# [The task]
Should the word "mythology" occur in a line of the records, copy that line.

▬▬▬▬▬▬

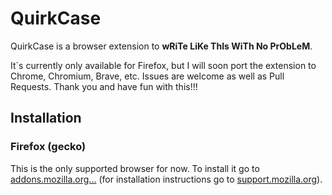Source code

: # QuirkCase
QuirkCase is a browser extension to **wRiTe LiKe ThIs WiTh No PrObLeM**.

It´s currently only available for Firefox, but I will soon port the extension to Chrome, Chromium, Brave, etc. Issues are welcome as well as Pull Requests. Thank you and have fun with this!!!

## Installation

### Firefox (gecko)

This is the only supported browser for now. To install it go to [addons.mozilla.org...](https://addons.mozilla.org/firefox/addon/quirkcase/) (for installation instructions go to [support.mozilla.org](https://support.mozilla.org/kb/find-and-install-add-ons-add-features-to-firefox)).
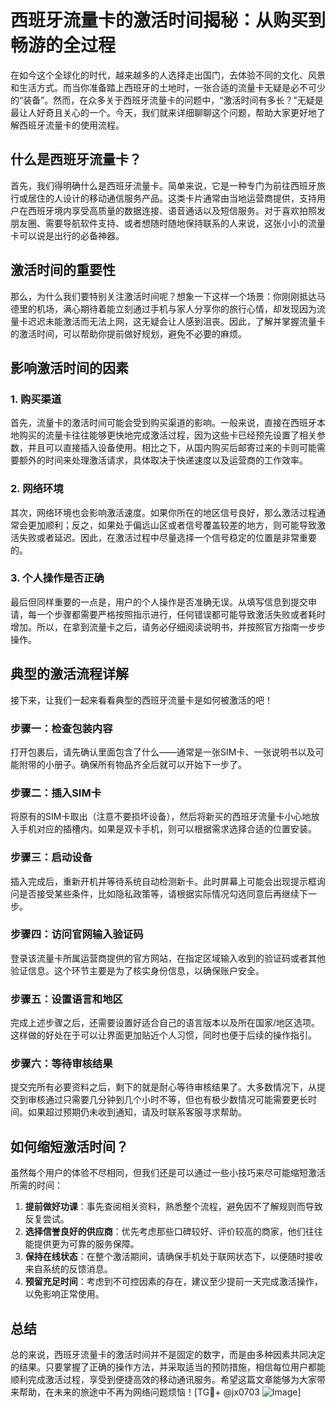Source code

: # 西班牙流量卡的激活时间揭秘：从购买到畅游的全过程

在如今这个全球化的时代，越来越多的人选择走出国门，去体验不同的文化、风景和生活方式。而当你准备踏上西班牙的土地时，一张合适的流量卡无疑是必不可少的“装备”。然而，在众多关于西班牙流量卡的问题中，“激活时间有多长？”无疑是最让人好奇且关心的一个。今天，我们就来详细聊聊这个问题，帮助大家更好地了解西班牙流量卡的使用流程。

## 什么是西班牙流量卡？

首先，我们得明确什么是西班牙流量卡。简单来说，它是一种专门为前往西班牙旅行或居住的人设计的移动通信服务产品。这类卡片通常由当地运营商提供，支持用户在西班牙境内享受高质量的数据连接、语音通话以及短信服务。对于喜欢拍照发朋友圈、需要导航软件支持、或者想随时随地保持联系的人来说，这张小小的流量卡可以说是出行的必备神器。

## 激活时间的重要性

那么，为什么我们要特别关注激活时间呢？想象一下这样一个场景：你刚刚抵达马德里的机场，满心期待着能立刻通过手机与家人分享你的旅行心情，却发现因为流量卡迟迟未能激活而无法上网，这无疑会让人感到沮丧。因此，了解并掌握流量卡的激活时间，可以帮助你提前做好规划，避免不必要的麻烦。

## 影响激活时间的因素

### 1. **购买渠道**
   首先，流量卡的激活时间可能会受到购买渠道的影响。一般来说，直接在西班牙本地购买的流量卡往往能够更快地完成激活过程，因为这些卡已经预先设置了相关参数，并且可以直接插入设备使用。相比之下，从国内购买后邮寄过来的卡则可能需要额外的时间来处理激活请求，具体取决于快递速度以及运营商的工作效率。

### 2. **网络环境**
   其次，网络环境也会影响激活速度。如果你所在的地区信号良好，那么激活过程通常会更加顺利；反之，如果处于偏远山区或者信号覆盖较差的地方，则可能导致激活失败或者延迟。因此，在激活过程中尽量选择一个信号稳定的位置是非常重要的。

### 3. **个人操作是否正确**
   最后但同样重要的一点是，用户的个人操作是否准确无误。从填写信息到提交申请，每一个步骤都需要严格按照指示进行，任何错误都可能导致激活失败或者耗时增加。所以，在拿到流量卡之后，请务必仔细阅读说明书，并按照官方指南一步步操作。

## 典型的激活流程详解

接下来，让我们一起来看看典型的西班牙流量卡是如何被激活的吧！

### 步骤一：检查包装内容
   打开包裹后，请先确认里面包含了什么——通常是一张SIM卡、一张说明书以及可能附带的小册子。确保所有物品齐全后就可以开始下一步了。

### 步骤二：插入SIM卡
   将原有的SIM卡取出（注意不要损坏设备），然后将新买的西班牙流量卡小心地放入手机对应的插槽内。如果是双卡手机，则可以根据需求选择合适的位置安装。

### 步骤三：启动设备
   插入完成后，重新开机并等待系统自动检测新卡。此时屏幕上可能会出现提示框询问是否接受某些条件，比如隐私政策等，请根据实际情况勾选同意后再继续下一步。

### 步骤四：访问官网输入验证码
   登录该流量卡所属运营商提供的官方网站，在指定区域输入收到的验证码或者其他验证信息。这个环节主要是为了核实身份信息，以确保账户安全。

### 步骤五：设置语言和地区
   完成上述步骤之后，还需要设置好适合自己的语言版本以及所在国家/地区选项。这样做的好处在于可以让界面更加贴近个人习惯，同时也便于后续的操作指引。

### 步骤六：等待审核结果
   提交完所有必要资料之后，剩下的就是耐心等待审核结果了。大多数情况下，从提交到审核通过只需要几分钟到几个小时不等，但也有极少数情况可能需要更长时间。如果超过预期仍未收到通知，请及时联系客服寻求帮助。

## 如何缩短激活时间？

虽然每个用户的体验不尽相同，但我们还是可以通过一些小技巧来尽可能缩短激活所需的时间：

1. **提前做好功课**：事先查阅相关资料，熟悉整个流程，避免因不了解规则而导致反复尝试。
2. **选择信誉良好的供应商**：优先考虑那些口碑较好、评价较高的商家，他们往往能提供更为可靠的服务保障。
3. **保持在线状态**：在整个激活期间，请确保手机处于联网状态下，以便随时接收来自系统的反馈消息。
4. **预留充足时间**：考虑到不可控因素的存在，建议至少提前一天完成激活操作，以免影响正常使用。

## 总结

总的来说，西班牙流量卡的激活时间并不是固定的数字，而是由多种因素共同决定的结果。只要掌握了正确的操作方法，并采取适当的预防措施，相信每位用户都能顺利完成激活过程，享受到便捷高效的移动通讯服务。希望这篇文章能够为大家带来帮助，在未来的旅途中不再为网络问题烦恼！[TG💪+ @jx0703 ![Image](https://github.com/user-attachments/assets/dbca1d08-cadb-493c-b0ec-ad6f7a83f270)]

▬▬▬▬▬▬

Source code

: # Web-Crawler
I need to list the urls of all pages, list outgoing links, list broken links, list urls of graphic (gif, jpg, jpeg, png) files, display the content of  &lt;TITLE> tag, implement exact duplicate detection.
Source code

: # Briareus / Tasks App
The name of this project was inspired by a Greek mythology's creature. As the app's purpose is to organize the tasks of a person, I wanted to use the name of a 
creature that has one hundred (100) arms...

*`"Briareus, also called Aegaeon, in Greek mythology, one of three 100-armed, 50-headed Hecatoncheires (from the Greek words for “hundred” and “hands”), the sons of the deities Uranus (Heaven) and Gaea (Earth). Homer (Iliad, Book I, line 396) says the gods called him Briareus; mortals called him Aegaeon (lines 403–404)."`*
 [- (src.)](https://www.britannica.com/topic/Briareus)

▬▬▬▬▬▬

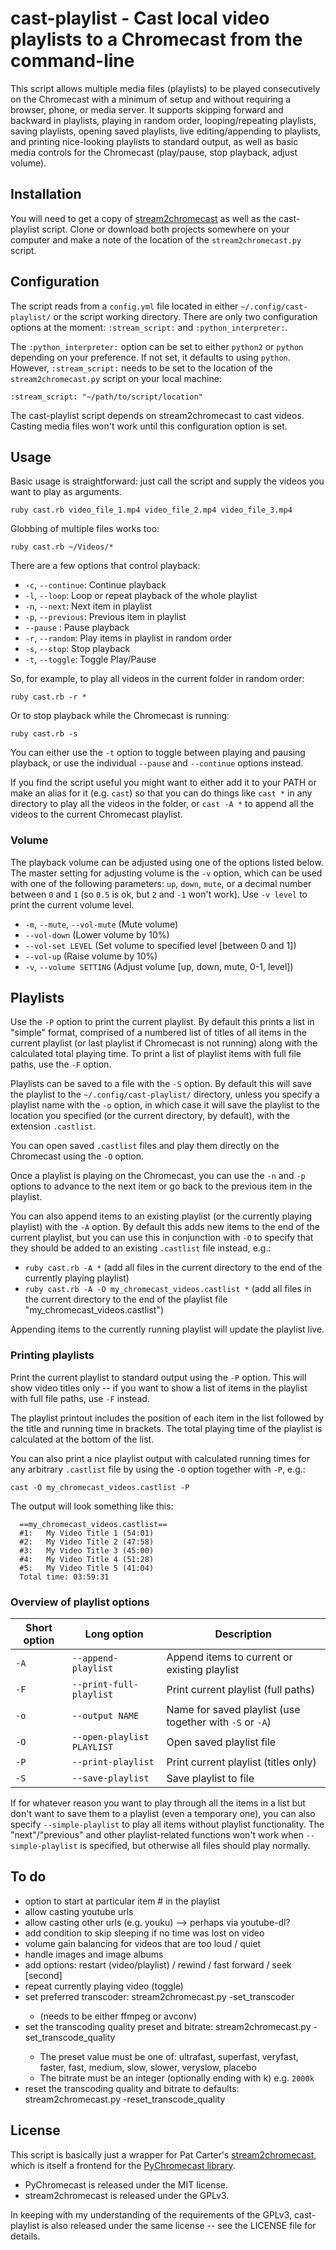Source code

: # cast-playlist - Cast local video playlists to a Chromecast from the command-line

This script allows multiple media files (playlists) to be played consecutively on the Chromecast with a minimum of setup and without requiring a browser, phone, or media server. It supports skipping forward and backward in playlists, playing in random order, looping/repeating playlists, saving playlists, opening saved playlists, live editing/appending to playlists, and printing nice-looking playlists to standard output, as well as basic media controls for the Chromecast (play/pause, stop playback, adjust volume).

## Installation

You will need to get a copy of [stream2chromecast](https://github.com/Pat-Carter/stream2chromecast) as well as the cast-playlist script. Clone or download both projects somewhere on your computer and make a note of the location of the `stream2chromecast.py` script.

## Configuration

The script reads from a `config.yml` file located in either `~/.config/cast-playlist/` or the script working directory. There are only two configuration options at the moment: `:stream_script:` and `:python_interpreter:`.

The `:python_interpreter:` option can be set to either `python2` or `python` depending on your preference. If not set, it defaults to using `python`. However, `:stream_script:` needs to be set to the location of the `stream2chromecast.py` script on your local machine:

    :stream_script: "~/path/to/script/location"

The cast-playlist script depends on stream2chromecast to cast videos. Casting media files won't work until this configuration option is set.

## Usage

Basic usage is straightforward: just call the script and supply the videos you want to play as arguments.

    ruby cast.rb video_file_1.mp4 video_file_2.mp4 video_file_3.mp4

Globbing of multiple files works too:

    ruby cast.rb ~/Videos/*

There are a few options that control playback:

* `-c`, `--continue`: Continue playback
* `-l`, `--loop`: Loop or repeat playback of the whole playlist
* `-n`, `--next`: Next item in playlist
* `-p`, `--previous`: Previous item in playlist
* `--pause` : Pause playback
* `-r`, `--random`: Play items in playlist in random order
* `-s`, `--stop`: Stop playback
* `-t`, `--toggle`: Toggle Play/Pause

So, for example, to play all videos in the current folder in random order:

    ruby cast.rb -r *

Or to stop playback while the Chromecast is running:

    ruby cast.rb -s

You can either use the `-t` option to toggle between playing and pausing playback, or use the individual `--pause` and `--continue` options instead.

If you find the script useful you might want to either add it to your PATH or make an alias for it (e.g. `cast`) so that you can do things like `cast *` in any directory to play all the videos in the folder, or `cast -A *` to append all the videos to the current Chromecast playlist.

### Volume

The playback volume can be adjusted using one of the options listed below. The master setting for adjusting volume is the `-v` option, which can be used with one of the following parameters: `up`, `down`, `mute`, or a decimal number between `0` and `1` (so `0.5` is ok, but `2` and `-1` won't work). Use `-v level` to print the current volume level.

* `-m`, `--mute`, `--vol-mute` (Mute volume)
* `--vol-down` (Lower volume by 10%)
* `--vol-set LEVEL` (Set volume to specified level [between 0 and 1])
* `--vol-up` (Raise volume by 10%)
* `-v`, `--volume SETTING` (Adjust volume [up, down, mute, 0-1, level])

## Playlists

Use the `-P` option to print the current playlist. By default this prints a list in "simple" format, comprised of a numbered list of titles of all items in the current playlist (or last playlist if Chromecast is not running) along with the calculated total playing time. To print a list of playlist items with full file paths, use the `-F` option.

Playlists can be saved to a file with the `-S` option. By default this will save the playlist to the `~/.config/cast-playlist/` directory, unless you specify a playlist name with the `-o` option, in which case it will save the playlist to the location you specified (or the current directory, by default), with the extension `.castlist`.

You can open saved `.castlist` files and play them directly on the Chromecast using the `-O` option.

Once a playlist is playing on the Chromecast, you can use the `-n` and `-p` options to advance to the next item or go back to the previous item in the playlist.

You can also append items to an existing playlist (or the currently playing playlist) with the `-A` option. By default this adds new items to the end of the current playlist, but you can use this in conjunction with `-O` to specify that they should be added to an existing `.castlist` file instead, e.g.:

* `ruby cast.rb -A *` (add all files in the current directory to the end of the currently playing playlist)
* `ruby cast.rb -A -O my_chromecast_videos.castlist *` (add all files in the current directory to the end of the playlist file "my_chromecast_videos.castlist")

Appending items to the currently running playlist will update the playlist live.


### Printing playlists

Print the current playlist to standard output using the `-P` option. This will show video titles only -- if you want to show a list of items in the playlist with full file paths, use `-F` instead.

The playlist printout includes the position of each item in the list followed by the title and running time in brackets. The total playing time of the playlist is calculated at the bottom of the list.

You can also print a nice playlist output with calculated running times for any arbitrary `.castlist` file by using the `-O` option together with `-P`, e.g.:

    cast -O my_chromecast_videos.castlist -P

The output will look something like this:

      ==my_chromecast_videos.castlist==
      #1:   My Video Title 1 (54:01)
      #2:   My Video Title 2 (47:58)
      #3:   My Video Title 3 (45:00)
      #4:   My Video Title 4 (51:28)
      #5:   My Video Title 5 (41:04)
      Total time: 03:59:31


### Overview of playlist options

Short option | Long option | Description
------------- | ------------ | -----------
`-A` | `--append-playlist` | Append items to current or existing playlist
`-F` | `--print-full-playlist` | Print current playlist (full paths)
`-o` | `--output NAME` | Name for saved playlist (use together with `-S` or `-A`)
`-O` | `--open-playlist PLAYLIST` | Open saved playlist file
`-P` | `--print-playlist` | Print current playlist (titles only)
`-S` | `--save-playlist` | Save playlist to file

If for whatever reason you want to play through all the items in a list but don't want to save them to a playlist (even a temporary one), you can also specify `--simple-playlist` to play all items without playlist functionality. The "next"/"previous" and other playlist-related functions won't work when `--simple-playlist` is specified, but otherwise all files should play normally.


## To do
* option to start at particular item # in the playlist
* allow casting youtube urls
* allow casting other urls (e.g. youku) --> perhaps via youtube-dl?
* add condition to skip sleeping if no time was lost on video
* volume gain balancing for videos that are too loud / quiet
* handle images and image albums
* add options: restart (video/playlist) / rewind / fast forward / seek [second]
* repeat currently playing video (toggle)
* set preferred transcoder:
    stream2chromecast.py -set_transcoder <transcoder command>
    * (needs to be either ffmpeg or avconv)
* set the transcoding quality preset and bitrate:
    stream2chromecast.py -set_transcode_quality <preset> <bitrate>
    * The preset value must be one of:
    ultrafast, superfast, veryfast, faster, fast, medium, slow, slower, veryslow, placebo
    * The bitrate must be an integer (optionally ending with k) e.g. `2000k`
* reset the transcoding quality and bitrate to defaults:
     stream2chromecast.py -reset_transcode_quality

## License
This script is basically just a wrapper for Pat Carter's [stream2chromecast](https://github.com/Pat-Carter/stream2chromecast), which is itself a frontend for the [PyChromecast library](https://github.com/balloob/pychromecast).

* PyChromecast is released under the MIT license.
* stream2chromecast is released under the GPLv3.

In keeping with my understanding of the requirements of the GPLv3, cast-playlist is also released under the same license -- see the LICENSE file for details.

▬▬▬▬▬▬

# [Exercise answer]
The name of this project was inspired by a Greek mythology's creature. As the app's purpose is to organize the tasks of a person, I wanted to use the name of a 
*`"Briareus, also called Aegaeon, in Greek mythology, one of three 100-armed, 50-headed Hecatoncheires (from the Greek words for “hundred” and “hands”), the sons of the deities Uranus (Heaven) and Gaea (Earth). Homer (Iliad, Book I, line 396) says the gods called him Briareus; mortals called him Aegaeon (lines 403–404)."`*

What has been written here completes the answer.